Fujitsu has developed a way of keeping mobile gear cool.

Its boffins have come up with a 1mm thick heat pipe that can spread heat around mobile devices, reducing extremes of temperature. The device can transfer about 20W, about five times more heat than current thin heat pipes or thermal materials, the company said.

The technology could improve smartphones' performance by helping cool their CPUs and other heat-producing components, spreading that heat more evenly across other parts of the phone.

Overheating has been an issue with some Samsung Galaxy smartphones, and the Korean manufacturer apparently dropped Qualcomm's Snapdragon 810 processor from the Galaxy S6 due to excessive heat concerns.
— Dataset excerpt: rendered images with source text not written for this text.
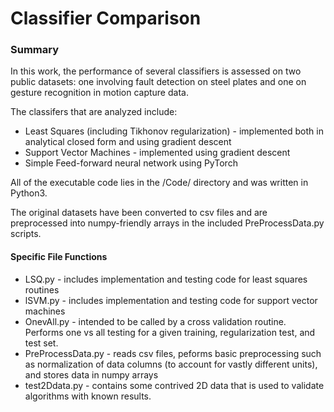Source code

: # Classifier Comparison
### Summary
In this work, the performance of several classifiers is assessed on two public datasets: one involving fault detection on steel plates and one on gesture recognition in motion capture data.

The classifers that are analyzed include:
* Least Squares (including Tikhonov regularization) - implemented both in analytical closed form and using gradient descent
* Support Vector Machines  - implemented using gradient descent
* Simple Feed-forward neural network using PyTorch

All of the executable code lies in the /Code/ directory and was written in Python3.

The original datasets have been converted to csv files and are preprocessed into numpy-friendly arrays in the included PreProcessData.py scripts.



#### Specific File Functions
* LSQ.py - includes implementation and testing code for least squares routines
* lSVM.py - includes implementation and testing code for support vector machines
* OnevAll.py - intended to be called by a cross validation routine. Performs one vs all testing for
a given training, regularization test, and test set.
* PreProcessData.py - reads csv files, peforms basic preprocessing such as normalization of data columns (to account for vastly different units), and stores data in numpy arrays
* test2Ddata.py - contains some contrived 2D data that is used to validate algorithms with known results.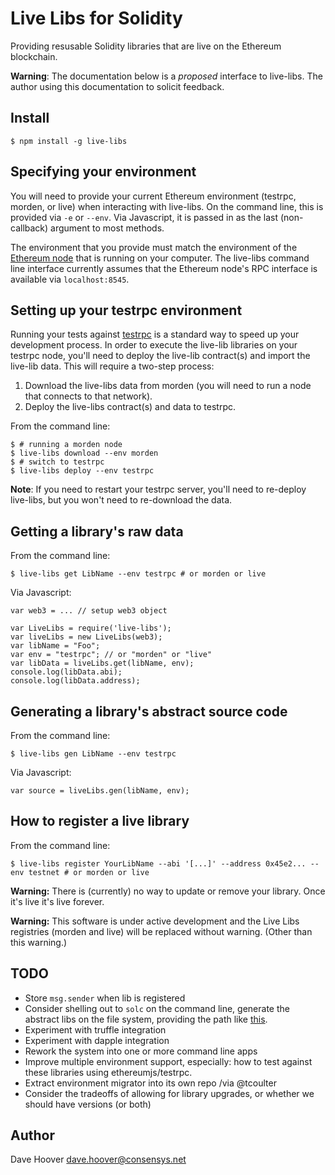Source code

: # Live Libs for Solidity

Providing resusable Solidity libraries that are live on the Ethereum blockchain.

__Warning__: The documentation below is a *proposed* interface to live-libs. The author using this documentation to solicit feedback.

## Install

    $ npm install -g live-libs

## Specifying your environment

You will need to provide your current Ethereum environment (testrpc, morden, or live) when interacting with live-libs. On the command line, this is provided via `-e` or `--env`. Via Javascript, it is passed in as the last (non-callback) argument to most methods.

The environment that you provide must match the environment of the [Ethereum node](https://ethereum.gitbooks.io/frontier-guide/content/getting_a_client.html) that is running on your computer. The live-libs command line interface currently assumes that the Ethereum node's RPC interface is available via `localhost:8545`.

## Setting up your testrpc environment

Running your tests against [testrpc](https://github.com/ethereumjs/testrpc) is a standard way to speed up your development process. In order to execute the live-lib libraries on your testrpc node, you'll need to deploy the live-lib contract(s) and import the live-lib data. This will require a two-step process:

1. Download the live-libs data from morden (you will need to run a node that connects to that network).
2. Deploy the live-libs contract(s) and data to testrpc.

From the command line:

    $ # running a morden node
    $ live-libs download --env morden
    $ # switch to testrpc
    $ live-libs deploy --env testrpc

__Note__: If you need to restart your testrpc server, you'll need to re-deploy live-libs, but you won't need to re-download the data.

## Getting a library's raw data

From the command line:

    $ live-libs get LibName --env testrpc # or morden or live

Via Javascript:

    var web3 = ... // setup web3 object

    var LiveLibs = require('live-libs');
    var liveLibs = new LiveLibs(web3);
    var libName = "Foo";
    var env = "testrpc"; // or "morden" or "live"
    var libData = liveLibs.get(libName, env);
    console.log(libData.abi);
    console.log(libData.address);

## Generating a library's abstract source code

From the command line:

    $ live-libs gen LibName --env testrpc

Via Javascript:

    var source = liveLibs.gen(libName, env);

## How to register a live library

From the command line:

    $ live-libs register YourLibName --abi '[...]' --address 0x45e2... --env testnet # or morden or live

__Warning:__ There is (currently) no way to update or remove your library. Once it's live it's live forever.

__Warning:__ This software is under active development and the Live Libs registries (morden and live) will be replaced without warning. (Other than this warning.)

## TODO

* Store `msg.sender` when lib is registered
* Consider shelling out to `solc` on the command line, generate the abstract libs on the file system, providing the path like [this](https://solidity.readthedocs.io/en/latest/layout-of-source-files.html#use-in-actual-compilers).
* Experiment with truffle integration
* Experiment with dapple integration
* Rework the system into one or more command line apps
* Improve multiple environment support, especially: how to test against these libraries using ethereumjs/testrpc.
* Extract environment migrator into its own repo /via @tcoulter
* Consider the tradeoffs of allowing for library upgrades, or whether we should have versions (or both)

## Author

Dave Hoover <dave.hoover@consensys.net>
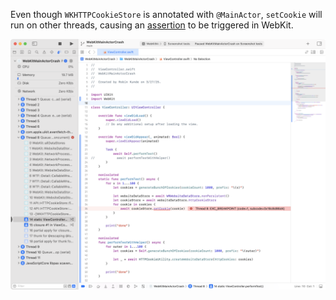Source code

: Even though `WKHTTPCookieStore` is annotated with `@MainActor`, `setCookie` will run on other threads, causing an [assertion](https://github.com/WebKit/WebKit/blob/9fddc271aaad0f6c65417976e2b93dae2ac3e752/Source/WebKit/UIProcess/WebsiteData/WebsiteDataStore.cpp#L123) to be triggered in WebKit.

<img width="1024" alt="Xcode screenshot of the crash" src="crash.png" style="max-width: 100%;">
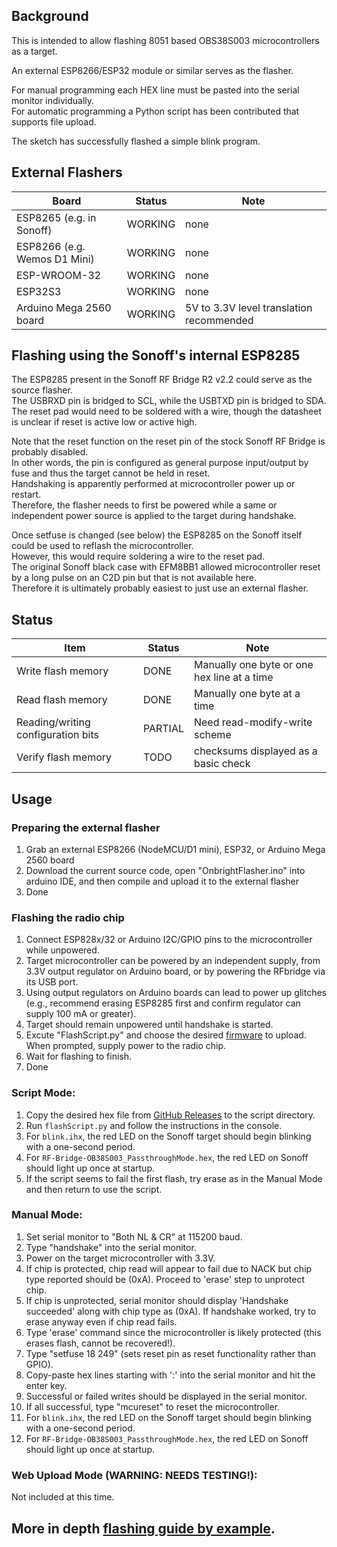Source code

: ## Background
This is intended to allow flashing 8051 based OBS38S003 microcontrollers as a target.  

An external ESP8266/ESP32 module or similar serves as the flasher.

For manual programming each HEX line must be pasted into the serial monitor individually.  
For automatic programming a Python script has been contributed that supports file upload.  

The sketch has successfully flashed a simple blink program.  

## External Flashers
| Board | Status | Note | 
| ------------- | ------------- | ------------- | 
|  ESP8265 (e.g. in Sonoff) | WORKING  | none | 
|  ESP8266 (e.g. Wemos D1 Mini) | WORKING  | none | 
|  ESP-WROOM-32 | WORKING  | none | 
|  ESP32S3 | WORKING  | none | 
|  Arduino Mega 2560 board | WORKING | 5V to 3.3V level translation recommended |

## Flashing using the Sonoff's internal ESP8285
The ESP8285 present in the Sonoff RF Bridge R2 v2.2 could serve as the source flasher.  
The USBRXD pin is bridged to SCL, while the USBTXD pin is bridged to SDA.  
The reset pad would need to be soldered with a wire, though the datasheet is unclear if reset is active low or active high.  

Note that the reset function on the reset pin of the stock Sonoff RF Bridge is probably disabled.  
In other words, the pin is configured as general purpose input/output by fuse and thus the target cannot be held in reset.  
Handshaking is apparently performed at microcontroller power up or restart.  
Therefore, the flasher needs to first be powered while a same or independent power source is applied to the target during handshake.  

Once setfuse is changed (see below) the ESP8285 on the Sonoff itself could be used to reflash the microcontroller.  
However, this would require soldering a wire to the reset pad.  
The original Sonoff black case with EFM8BB1 allowed microcontroller reset by a long pulse on an C2D pin but that is not available here.  
Therefore it is ultimately probably easiest to just use an external flasher.  

## Status
| Item | Status | Note | 
| ------------- | ------------- | ------------- | 
|  Write flash memory | DONE  | Manually one byte or one hex line at a time | 
|  Read flash memory | DONE  | Manually one byte at a time | 
|  Reading/writing configuration bits | PARTIAL  | Need read-modify-write scheme | 
|  Verify flash memory | TODO  | checksums displayed as a basic check | 
## Usage

### Preparing the external flasher
1. Grab an external ESP8266 (NodeMCU/D1 mini), ESP32, or Arduino Mega 2560 board
2. Download the current source code, open "OnbrightFlasher.ino" into arduino IDE, and then compile and upload it to the external flasher
3. Done

### Flashing the radio chip
1. Connect ESP828x/32 or Arduino I2C/GPIO pins to the microcontroller while unpowered.  
2. Target microcontroller can be powered by an independent supply,  from 3.3V output regulator on Arduino board, or by powering the RFbridge via its USB port.  
3. Using output regulators on Arduino boards can lead to power up glitches (e.g., recommend erasing ESP8285 first and confirm regulator can supply 100 mA or greater).  
4. Target should remain unpowered until handshake is started.
5. Excute "FlashScript.py" and choose the desired [firmware](https://github.com/mightymos/RF-Bridge-OB38S003/releases/) to upload. When prompted, supply power to the radio chip.
6. Wait for flashing to finish.
7. Done


### Script Mode:
1. Copy the desired hex file from [GitHub Releases](https://github.com/mightymos/RF-Bridge-OB38S003/releases) to the script directory.
2. Run `flashScript.py` and follow the instructions in the console.
3. For `blink.ihx`, the red LED on the Sonoff target should begin blinking with a one-second period.
4. For `RF-Bridge-OB38S003_PassthroughMode.hex`, the red LED on Sonoff should light up once at startup.
5. If the script seems to fail the first flash, try erase as in the Manual Mode and then return to use the script.

### Manual Mode:

1. Set serial monitor to "Both NL & CR" at 115200 baud.
2. Type "handshake" into the serial monitor.
3. Power on the target microcontroller with 3.3V.
4. If chip is protected, chip read will appear to fail due to NACK but chip type reported should be (0xA). Proceed to 'erase' step to unprotect chip.
5. If chip is unprotected, serial monitor should display 'Handshake succeeded' along with chip type as (0xA). If handshake worked, try to erase anyway even if chip read fails.
6. Type 'erase' command since the microcontroller is likely protected (this erases flash, cannot be recovered!).
7. Type "setfuse 18 249" (sets reset pin as reset functionality rather than GPIO).
8. Copy-paste hex lines starting with ':' into the serial monitor and hit the enter key.
9. Successful or failed writes should be displayed in the serial monitor.
10. If all successful, type "mcureset" to reset the microcontroller.
11. For `blink.ihx`, the red LED on the Sonoff target should begin blinking with a one-second period.
12. For `RF-Bridge-OB38S003_PassthroughMode.hex`, the red LED on Sonoff should light up once at startup.


### Web Upload Mode (WARNING: NEEDS TESTING!):
Not included at this time.


## More in depth [flashing guide by example](flashing-guide-by-example.md). ##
Heat pipes are common in laptops, but smartphones have sheets of metal or graphite have been used instead. Fujitsu said its pipe is the first of its kind under 1 mm thick that can be used in thin electronic devices.

 

The pipe consists of a stack of 0.1mm-thick copper sheets containing channels through which water circulates by capillary action, meaning it will work regardless of a smartphone's orientation. One part of the heat pipe sits over a heat source such as a CPU, which evaporates the water. Another part, a thermal diffusion plate, acts as a condenser, turning the vapour back into liquid and returning it to the evaporator part.

Basically it is like one big still.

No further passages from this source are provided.